心裡不禁產生了一絲疑惑:去山區支教的事情,為什麼從來都沒有聽小魚兒提起過?
這丫頭該不會是一時興起吧?
不,不可能,小魚兒雖然心思單純,但不論做什麼事情前都會做好萬全的打算。
能夠提出這種想法,肯定也是經過深思熟慮的。
「若能如此,天薇集團真的是一家好企業呀!」
「不僅捐款,董事長夫人還帶頭奉獻公益事業!」
「良心企業,支持!」
吃瓜群眾們紛紛鼓掌附和著。
「幼薇,謝謝你......」
秦天攥緊小魚兒的小手。
「現在知道本小姐的實力了吧?」
魚幼薇嘴角翹,起氣鼓鼓的說道:「往後再有什麼事情瞞著我的話,定有你好看!」
台階下。
跪倒在地的父子三人,將目光一起看向了汪撕蔥。
麻花藤雙手環抱著胳膊,身子已經被雨水浸透,打著哆嗦問道:「汪總,咱們好像又失敗了,要不然就快撤吧?」
汪撕蔥捏緊拳頭,將腦袋上擋著雨水的汪建林遺像一把砸在了地上,怒斥道:「都怪你們這三個范筒!」
「啊?」
范筒聞言一愣,指了指自己說道:「汪總,你是不是腦子進水了?我才是范筒呀。
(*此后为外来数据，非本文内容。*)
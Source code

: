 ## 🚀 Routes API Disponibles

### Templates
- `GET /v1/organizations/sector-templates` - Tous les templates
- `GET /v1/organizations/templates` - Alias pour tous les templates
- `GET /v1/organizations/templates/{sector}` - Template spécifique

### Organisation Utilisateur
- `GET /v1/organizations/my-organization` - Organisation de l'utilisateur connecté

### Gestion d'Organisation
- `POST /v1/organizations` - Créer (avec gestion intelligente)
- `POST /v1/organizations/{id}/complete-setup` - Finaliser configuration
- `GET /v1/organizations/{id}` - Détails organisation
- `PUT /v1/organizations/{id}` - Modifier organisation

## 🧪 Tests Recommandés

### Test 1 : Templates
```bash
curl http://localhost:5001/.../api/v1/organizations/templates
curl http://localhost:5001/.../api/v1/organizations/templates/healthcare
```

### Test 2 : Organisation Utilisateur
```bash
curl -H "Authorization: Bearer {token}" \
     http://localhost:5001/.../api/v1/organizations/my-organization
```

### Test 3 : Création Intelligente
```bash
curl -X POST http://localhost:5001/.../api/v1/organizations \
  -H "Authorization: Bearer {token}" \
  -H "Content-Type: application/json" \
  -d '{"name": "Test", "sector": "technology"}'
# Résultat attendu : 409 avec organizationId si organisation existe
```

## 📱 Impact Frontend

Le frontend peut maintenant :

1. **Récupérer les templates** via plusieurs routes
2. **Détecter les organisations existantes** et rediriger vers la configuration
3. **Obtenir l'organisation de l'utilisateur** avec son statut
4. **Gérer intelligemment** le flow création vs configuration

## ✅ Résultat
」
「啪!」
汪撕蔥氣不過地揮出了一巴掌。
「哎呦呦!」
范筒委屈地捂著臉,低頭不敢開口。
汪撕蔥抹了一把臉上的雨水,緩緩站起身子,環視著周圍歡呼雀躍的吃瓜,群眾們眼底閃現出一抹狠意。
本來是一齣好戲,現在卻演砸了。
原本還可以利用這些網絡水軍和狗頭記者敗壞秦天的名聲,卻不料現在被他反壓一頭,天薇集團的名聲,反而變得更加響亮了。
「轟隆!」
遠處的天邊發出了震耳欲聾的雷鳴聲。
儘管時間也在下午兩點半,但天空卻陰暗得出奇,天空陰沉沉的,像是被一隻大手遮住,透不過一絲光線。
「這,這雷聲......」
麻花藤打了個哆嗦,兩眼圓溜溜地瞪著,緊盯著地上破碎的汪建林遺像。
他偷偷瞟了一眼,氣到發抖的汪撕蔥,心裡一陣嘀咕:先是用計把老爸陷害進了監獄裡,而且還做出了弒父的手段,現在汪建林屍骨未寒,還沒來得及下葬,便又被他利用起來,做出如此大逆不道的事情,肯定是要遭到天譴的!
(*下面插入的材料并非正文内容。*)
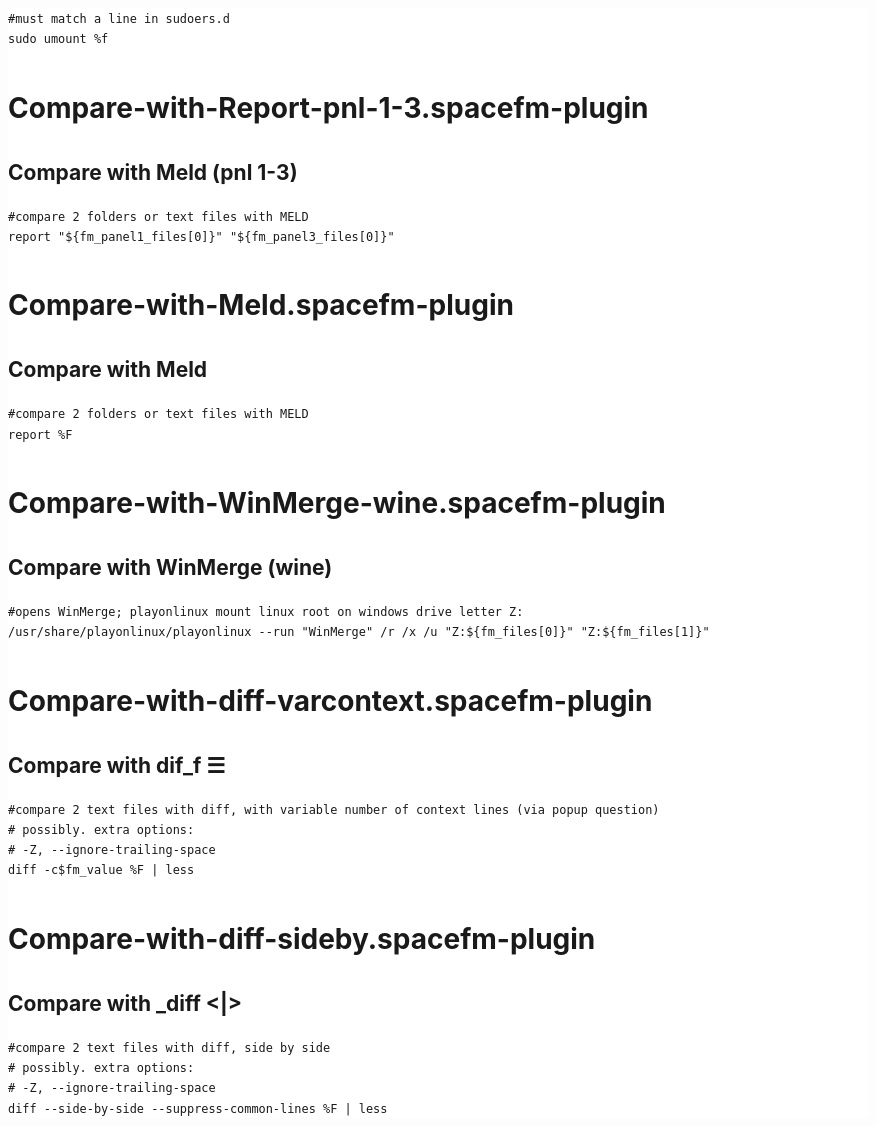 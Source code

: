     #must match a line in sudoers.d
    sudo umount %f

# Compare-with-Report-pnl-1-3.spacefm-plugin
## Compare with Meld (pnl 1-3)
    
    #compare 2 folders or text files with MELD
    report "${fm_panel1_files[0]}" "${fm_panel3_files[0]}"

# Compare-with-Meld.spacefm-plugin
## Compare with Meld
    
    #compare 2 folders or text files with MELD
    report %F

# Compare-with-WinMerge-wine.spacefm-plugin
## Compare with WinMerge (wine)
    
    #opens WinMerge; playonlinux mount linux root on windows drive letter Z:
    /usr/share/playonlinux/playonlinux --run "WinMerge" /r /x /u "Z:${fm_files[0]}" "Z:${fm_files[1]}"

# Compare-with-diff-varcontext.spacefm-plugin
## Compare with dif_f ☰
    
    #compare 2 text files with diff, with variable number of context lines (via popup question)
    # possibly. extra options:
    # -Z, --ignore-trailing-space
    diff -c$fm_value %F | less
    

# Compare-with-diff-sideby.spacefm-plugin
## Compare with _diff <|>
    
    #compare 2 text files with diff, side by side
    # possibly. extra options:
    # -Z, --ignore-trailing-space
    diff --side-by-side --suppress-common-lines %F | less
汪撕蔥也被遠處的雷鳴聲嚇了一跳,他猛地咽了下口水,撿起地上的遺像。
趕忙放在懷裡,用力擦了擦,充當著護身符的作用,扭頭吼道:「你們三個還愣著幹什麼,還打算在這裡繼續丟人現眼嗎?快走!」
「走走走!」
見了汪撕蔥終於服了軟,麻花藤也稍稍鬆了口氣,領著兩個兒子便鑽進了一輛麵包車裡,飛快駛離了現場。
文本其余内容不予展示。